Los Angeles sting nets nearly 300 trafficking arrests

A massive, three-day sweep led to recent arrests of 286 persons in the Los Angeles area, most on charges of prostitution. Victims are receiving care in protective custody. Among U.S. states, California has the largest number of human trafficking cases reported; more than 500 sex trafficking cases have been reported there this year.

According to the U.S. State Department’s 2016 Trafficking in Person Report, the top three countries of origin for persons trafficked for sex or labor in the United States are the U.S. itself, Mexico, and the Philippines.

August 19, 2016

Attacks on aid workers down in 2015

The year 2015 saw the second straight drop in attacks against aid workers, per the 2016 Aid Worker Security Report. The report shows that 287 aid workers were affected in 148 incidents recorded in 25 countries last year. That’s 42 fewer victims and a 22% drop in the number of attacks in 2014.

Afghanistan remained the most dangerous country for aid workers, accounting for 53 incidents and 101 victims. Somalia was the second-worst and South Sudan the third-most dangerous place. Syria and Yemen were among the top five most dangerous places for aid workers. Of the victims recorded in 2015, 109 were killed, 110 injured, and 68 survived being kidnapped. The majority of workers affected in Afghanistan were kidnapped. In Somalia, most were affected by shootings. And aid workers in South Sudan most often experienced shootings or bodily assaults, including rape.

World Vision operates in four of the five most dangerous countries for aid workers. The deadliest year in the past five years — 2013 — saw 475 workers affected by 265 incidents.

Worst of El Niño over, but 60 million still feel the effects

The strongest El Niño climate-warming phenomenon in nearly 20 years is over, say scientists at the World Meteorological Organization. But that will provide little comfort to the 60 million people whose crops and livelihoods were negatively impacted by increased and more severe droughts since 2014.

The most vulnerable people are families that rely on farming or wages from jobs as day-laborers. People in Central America, Southern Africa, and the Pacific Islands are particularly hard-hit. Humanitarian groups say these families will feel the effects into the next planting season. The meteorological organization predicts a fair chance of a La Niña cooling trend lasting through 2016. Areas now experiencing drought could face flooding, and areas that have received excessive rainfall could experience drought.

World Vision has so far provided assistance to 5 million people affected by El Niño, including emergency aid and programs to increase long-term resilience.

High water brings destruction in south Louisiana

At least 13 people have died and some 40,000 homes are damaged from Louisiana’s worst flooding since Hurricane Katrina. Twenty parishes have been declared disaster areas. And the worst is not over; water is still rising in southern Louisiana as floodwaters continue to drain, causing rivers and backwaters to overflow.
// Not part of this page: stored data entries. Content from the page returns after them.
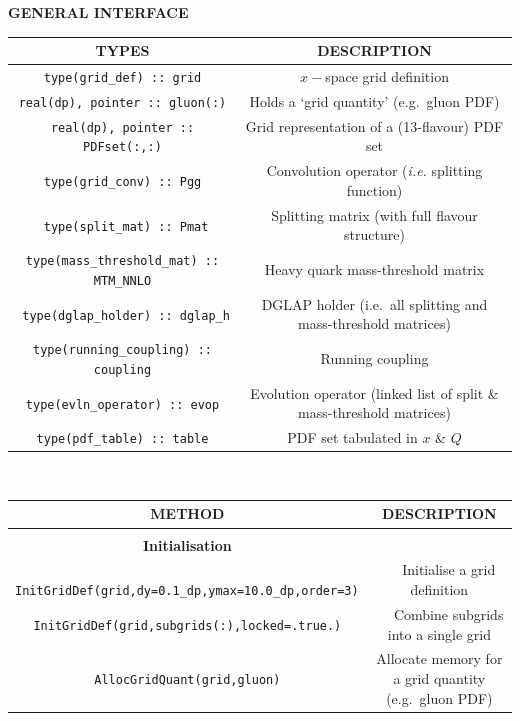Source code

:\documentclass[12pt]{article}
\newcommand{\eg}{e.g.\ }
\newcommand{\ie}{i.e.\ }
\begin{document}
\begin{table}
\scriptsize
\begin{center}
{\bf \large GENERAL INTERFACE} \\
\vspace{0.5cm} 
\begin{tabular}{|c|c|}
\hline
\bf TYPES  & \bf DESCRIPTION \\
\hline
\texttt{type(grid\_def) :: grid} & $x-$space grid definition \\ 
\hline
\texttt{real(dp), pointer :: gluon(:)} & Holds a 
`grid quantity' (\eg gluon PDF) \\
\hline
\texttt{real(dp), pointer :: PDFset(:,:)} & 
Grid representation of a (13-flavour) PDF set \\
\hline
\texttt{type(grid\_conv) :: Pgg} 
 & Convolution operator ({\it i.e.} splitting function) \\ 
\hline
\texttt{ type(split\_mat) :: Pmat}
 & Splitting matrix (with full flavour structure)\\ 
\hline
 \texttt{type(mass\_threshold\_mat) :: MTM\_NNLO}
 & Heavy quark mass-threshold matrix\\ 
\hline
\texttt{ type(dglap\_holder) :: dglap\_h} & DGLAP holder (\ie all
splitting and mass-threshold matrices) \\
\hline
\texttt{type(running\_coupling) :: coupling} & Running coupling \\
\hline
\texttt{type(evln\_operator) :: evop} & Evolution operator (linked
list of split \& mass-threshold matrices)\\
\hline
\texttt{type(pdf\_table) :: table} & PDF set tabulated in $x$ \& $Q$\\
\hline
\end{tabular}
\vspace{0.7cm}\\
\begin{tabular}{|c|c|}
\hline
\bf METHOD  & \bf DESCRIPTION \\
\hline &\\[-0.5em]
\bf Initialisation & \\[0.3em]
\hline
\texttt{
 InitGridDef(grid,dy=0.1\_dp,ymax=10.0\_dp,order=3)
}
 &
~ ~Initialise a grid definition \\
\hline
\texttt{
InitGridDef(grid,subgrids(:),locked=.true.)
}
 &
~ ~Combine subgrids into a single grid \\
\hline
\texttt{
 AllocGridQuant(grid,gluon)
} 
 &
Allocate memory for a grid quantity (\eg gluon PDF) \\

\end{tabular}
\end{center}
\end{table}
\end{document}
World Vision has sent a truckload of emergency goods, including hygiene items and cleaning supplies, to Baton Rouge. A network of partner churches will distribute aid to families in need.

August 12, 2016

Refugee agency seeks extra funding to resettle displaced Somalis

The United Nations Refugee Agency is asking for an additional $115 million to ramp up its efforts to provide assistance to and repatriate tens of thousands of Somali refugees living in the world’s largest refugee camp, Dadaab. Earlier this year, the Kenyan government announced its intent to close the camp due to increased security threats it said originated from activity in the camp.
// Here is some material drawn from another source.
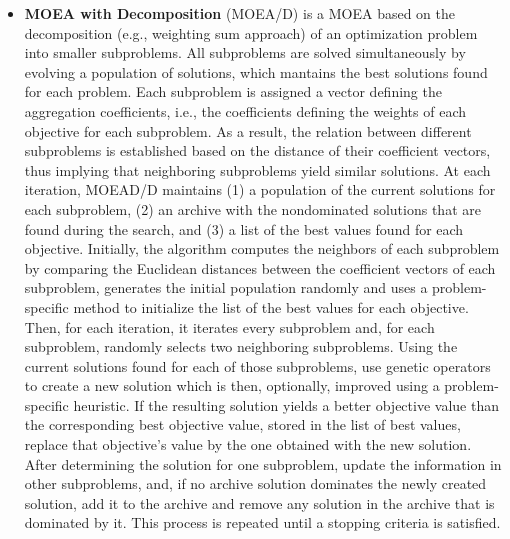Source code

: \begin{itemize}
	\item \textbf{\ac{MOEA} with Decomposition} (MOEA/D) \cite{Zhang2007MOEAD} is a \ac{MOEA} based on the decomposition (e.g., weighting sum approach) of an optimization problem into smaller subproblems. All subproblems are solved simultaneously by evolving a population of solutions, which mantains the best solutions found for each problem. Each subproblem is assigned a vector defining the aggregation coefficients, i.e., the coefficients defining the weights of each objective for each subproblem. As a result, the relation between different subproblems is established based on the distance of their coefficient vectors, thus implying that neighboring subproblems yield similar solutions. At each iteration, MOEAD/D maintains (1) a population of the current solutions for each subproblem, (2) an archive with the nondominated solutions that are found during the search, and (3) a list of the best values found for each objective. Initially, the algorithm computes the neighbors of each subproblem by comparing the Euclidean distances between the coefficient vectors of each subproblem, generates the initial population randomly and uses a problem-specific method to initialize the list of the best values for each objective. Then, for each iteration, it iterates every subproblem and, for each subproblem, randomly selects two neighboring subproblems. Using the current solutions found for each of those subproblems, use genetic operators to create a new solution which is then, optionally, improved using a problem-specific heuristic. If the resulting solution yields a better objective value than the corresponding best objective value, stored in the list of best values, replace that objective's value by the one obtained with the new solution. After determining the solution for one subproblem, update the information in other subproblems, and, if no archive solution dominates the newly created solution, add it to the archive and remove any solution in the archive that is dominated by it. This process is repeated until a stopping criteria is satisfied.
	

\end{itemize}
The refugee agency says it could help reduce the population in Dadaab by about 150,000 people by the end of 2016. The camp lies near Kenya’s eastern border with Somalia and has been a refuge for more than 300,000 people fleeing conflict and severe drought in Somalia since the 1990s. World Vision provides ongoing support to refugees there, including food assistance.
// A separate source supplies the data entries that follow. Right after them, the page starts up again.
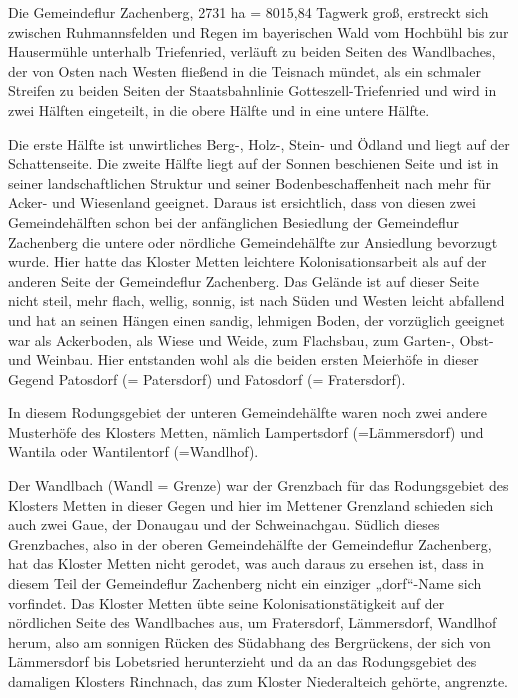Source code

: \documentclass{book}
\begin{document}
Die Gemeindeflur Zachenberg, 2731 ha = 8015,84 Tagwerk groß, erstreckt
sich zwischen Ruhmannsfelden und Regen im bayerischen Wald vom Hochbühl
bis zur Hausermühle unterhalb Triefenried, verläuft zu beiden Seiten des
Wandlbaches, der von Osten nach Westen fließend in die Teisnach mündet,
als ein schmaler Streifen zu beiden Seiten der Staatsbahnlinie
Gotteszell-Triefenried und wird in zwei Hälften eingeteilt, in die obere
Hälfte und in eine untere Hälfte.

Die erste Hälfte ist unwirtliches Berg-, Holz-, Stein- und Ödland und
liegt auf der Schattenseite. Die zweite Hälfte liegt auf der Sonnen
beschienen Seite und ist in seiner landschaftlichen Struktur und seiner
Bodenbeschaffenheit nach mehr für Acker- und Wiesenland geeignet. Daraus
ist ersichtlich, dass von diesen zwei Gemeindehälften schon bei der
anfänglichen Besiedlung der Gemeindeflur Zachenberg die untere oder
nördliche Gemeindehälfte zur Ansiedlung bevorzugt wurde. Hier hatte das
Kloster Metten leichtere Kolonisationsarbeit als auf der anderen Seite
der Gemeindeflur Zachenberg. Das Gelände ist auf dieser Seite nicht
steil, mehr flach, wellig, sonnig, ist nach Süden und Westen leicht
abfallend und hat an seinen Hängen einen sandig, lehmigen Boden, der
vorzüglich geeignet war als Ackerboden, als Wiese und Weide, zum
Flachsbau, zum Garten-, Obst- und Weinbau. Hier entstanden wohl als die
beiden ersten Meierhöfe in dieser Gegend Patosdorf (= Patersdorf) und
Fatosdorf (= Fratersdorf).

In diesem Rodungsgebiet der unteren Gemeindehälfte waren noch zwei
andere Musterhöfe des Klosters Metten, nämlich Lampertsdorf
(=Lämmersdorf) und Wantila oder Wantilentorf (=Wandlhof).

Der Wandlbach (Wandl = Grenze) war der Grenzbach für das Rodungsgebiet
des Klosters Metten in dieser Gegen und hier im Mettener Grenzland
schieden sich auch zwei Gaue, der Donaugau und der Schweinachgau.
Südlich dieses Grenzbaches, also in der oberen Gemeindehälfte der
Gemeindeflur Zachenberg, hat das Kloster Metten nicht gerodet, was auch
daraus zu ersehen ist, dass in diesem Teil der Gemeindeflur Zachenberg
nicht ein einziger „dorf“-Name sich vorfindet. Das Kloster Metten übte
seine Kolonisationstätigkeit auf der nördlichen Seite des Wandlbaches
aus, um Fratersdorf, Lämmersdorf, Wandlhof herum, also am sonnigen
Rücken des Südabhang des Bergrückens, der sich von Lämmersdorf bis
Lobetsried herunterzieht und da an das Rodungsgebiet des damaligen
Klosters Rinchnach, das zum Kloster Niederalteich gehörte, angrenzte.
\end{document}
Colombia expands efforts to return land lost during conflict

More displaced Colombians will soon be able to return to their property that was stolen or abandoned during five decades of civil conflict, Reuters reported Aug. 9. In the wake of a historic peace agreement in June, the government is ramping up its land-restitution program to help families recover almost 39,000 square miles of land that was abandoned during fighting or stolen by armed rebel groups. The land restitution program began in 2011 and has, until now, struggled to process the 80,000 claims. It has already awarded about 494,000 acres worth of land titles to about 20,000 Colombian citizens.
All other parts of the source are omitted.